As I understand it, this drug trial also didn’t include a group that received placebos—something that they would have been told was the drug, but was actually a harmless substitute. Because of the placebo effect, sometimes patients who expect to feel better will actually feel better, even if they didn’t get a real treatment. If people who get the drug do better than the control group, but don’t do much better than people who get a placebo, the drug may not actually be very effective.
Those details may seem kinda tedious, and nobody wants to be overly cautious when there are literally lives on the line, but making sure science is done well is really important when it comes to medicine, and getting people too excited too early can be dangerous.
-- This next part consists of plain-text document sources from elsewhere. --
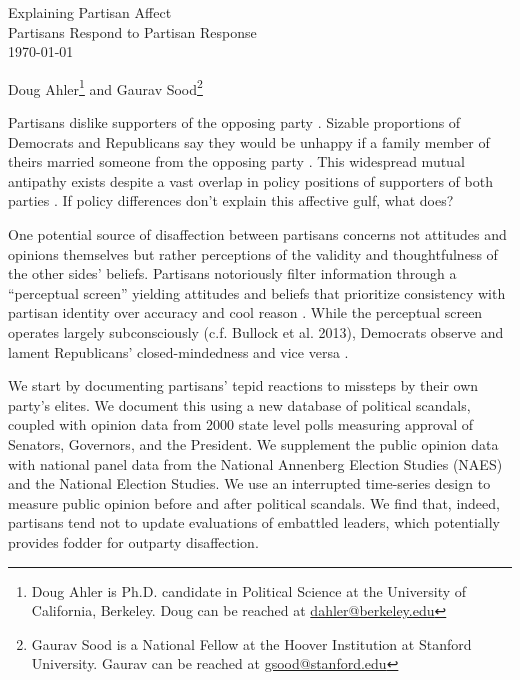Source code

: \documentclass[12pt]{article}
\renewcommand{\thefootnote}{\fnsymbol{footnote}}
\begin{document}
\doublespacing
\vspace{2cm}

\begin{center}
Explaining Partisan Affect\\Partisans Respond to Partisan Response\\ 
\vspace{2cm}
\today\\\vspace{2cm}

Doug Ahler\footnote{Doug Ahler is Ph.D. candidate in Political Science at the
University of California, Berkeley. Doug can be reached at
\href{mailto:dahler@berkeley.edu}{dahler@berkeley.edu}} and Gaurav
Sood\footnote{Gaurav Sood is a National Fellow at the Hoover Institution at
Stanford University. Gaurav can be reached at
\href{mailto:gsood@stanford.edu}{gsood@stanford.edu}}

\end{center}

\setcounter{page}{0}
\thispagestyle{empty}
\renewcommand*{\thefootnote}{\arabic{footnote}}
\newpage
\setcounter{footnote}{1}

\newpage

Partisans dislike supporters of the opposing party \citep{iyengar2012,
iyengar2013}. Sizable proportions of Democrats and Republicans say they would be
unhappy if a family member of theirs married someone from the opposing party
\citep{iyengar2012}. This widespread mutual antipathy exists despite a vast overlap in policy positions of supporters of both parties \citep{fiorina2012}. If policy differences don't explain this affective gulf, what does?

One potential source of disaffection between partisans concerns not attitudes and opinions themselves but rather perceptions of the validity and thoughtfulness of the other sides' beliefs. Partisans notoriously filter information through a ``perceptual screen'' yielding attitudes and beliefs that prioritize consistency with partisan identity over accuracy and cool reason \citep{TAV,TAVR,Bartels2002}. While the perceptual screen operates largely subconsciously (c.f. Bullock et al. 2013), Democrats observe and lament Republicans' closed-mindedness and vice versa \citep{Haidt2011}.

We start by documenting partisans' tepid reactions to missteps by their own party's elites. We document this using a new database of political scandals, coupled with opinion data from 2000 state level polls measuring approval of Senators, Governors, and the President. We supplement the public opinion data with national panel data from the National Annenberg Election Studies (NAES) and the National Election Studies. We use an interrupted time-series design to measure public opinion before and after political scandals. We find that, indeed, partisans tend not to update evaluations of embattled leaders, which potentially provides fodder for outparty disaffection.
\end{document}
Case in point: Hydroxychloroquine seemed to show some promise in treating COVID-19, and some people, including President Trump, praised its potential. However, at least one person died from taking too much of a certain form of hydroxychloroquine, while some who needed the drug for other medical conditions had a harder time acquiring it. And to top it off, it now appears that hydroxychloroquine may actually not be effective
at treating COVID-19. Given the drug’s dangerous potential side effects, the FDA has issued a warning that people should not take hydroxychloroquine for COVID-19, unless it’s administered to them in a hospital or as part of a study.
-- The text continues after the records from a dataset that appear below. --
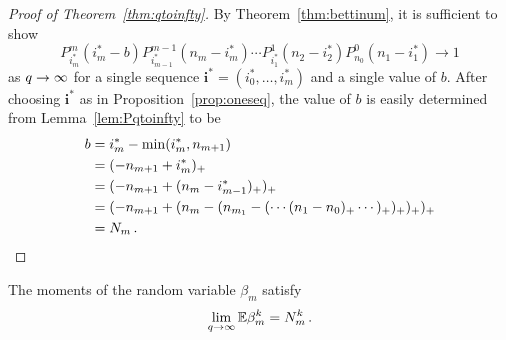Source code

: 
\begin{proof}[Proof of Theorem~\ref{thm:qtoinfty}]
  By Theorem~\ref{thm:bettinum}, it is sufficient to show
  \[
    P^m_{i_m^\ast}(i_m^\ast-b) P_{i^\ast_{m-1}}^{m-1}\left(n_{m} -i_m^\ast\right) \cdots
    P_{i_1^\ast}^1\left(n_2 - i_2^\ast\right) P_{n_0}^0 \left(n_1 - i_1^\ast\right) \to 1 
  \]
  as $q \rightarrow \infty$ for a single sequence $\mathbf{i}^\ast=(i_0^\ast, \ldots,
  i_m^\ast)$ and a single
  value of $b$. After choosing $\mathbf{i}^\ast$ as in Proposition~\ref{prop:oneseq},
  the value of $b$ is easily determined from Lemma~\ref{lem:Pqtoinfty} to be
	\begin{align*}
	b 	&= i_m^\ast - \min(i_m^\ast, n_{m+1})\\
		&= (-n_{m+1} + i_m^\ast)_+\\
		&= (-n_{m+1} + (n_m -i_{m-1}^\ast)_+)_+\\
		&= (-n_{m+1} + (n_m - (n_{m_1} - (\cdots (n_1 - n_0)_+ \cdots)_+)_+)_+ )_+\\
        &= N_m \, . \qedhere
	\end{align*}
\end{proof}

\begin{corollary}
  The moments of the random variable $\beta_m$ satisfy
  \[
    \lim_{q \rightarrow \infty} \mathbb{E}\beta_m^k = N_m^k \, .
  \]
\end{corollary}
And let’s not forget the lessons learned from the polio vaccine. In the 1940s and ‘50s, polio was killing and permanently injuring thousands of people each year. A vaccine was desperately needed and the science behind the vaccine was sound, but a rushed early version accidentally ended up containing live virus particles, which caused about 70,000 additional polio infections in the U.S. and hundreds of deaths.
It’s important to be hopeful. And we should be hopeful—lots of people are working hard right now to develop treatments for COVID-19, as well as a vaccine. But this isn’t the first time the desire to quickly develop a treatment for a deadly disease has outpaced the careful processes of science and medicine. We have to settle for nothing less than good science, so when treatments or a vaccine are released, even non-scientists like you and I can be confident that the medicines are safe and effective.
Since I finished writing this post, but before it got published, a couple things have happened:
One new study of Remdesivir, which was larger than the University of Chicago study and included a randomized control group, showed no benefit for COVID-19 patients. Gilead, the company behind Remdesivir, cut the study short, however, and claims that the drug may still have a “potential benefit” for people treated early on in their infection. But, speaking as a layperson observer, it’s not a great look for Gilead. This wouldn’t be the first time for a drug company to pick and choose study results that make their products look better than they are.
On the other hand, another large new drug trial seems to suggest that Remdesivir may have some therapeutic effect after all. The study, sponsored by the National Institute of Allergy and Infectious Diseases (which is headed by Dr. Anthony Fauci) had more than 1,000 participants this time, and also included a placebo group. Researchers found that patients treated with Remdesivir recovered in 11 days on average, while patients who instead took a placebo recovered in about 15 days.
Four days may not seem like much, but if the results hold true in other trials, it’s a good sign for the drug ’s ability to block the coronavirus. It makes me wonder about the discrepancy with the results of the first trial mentioned in the update, and what future trials will show, but hopefully this research will lead to more tools in combating the COVID-19 pandemic.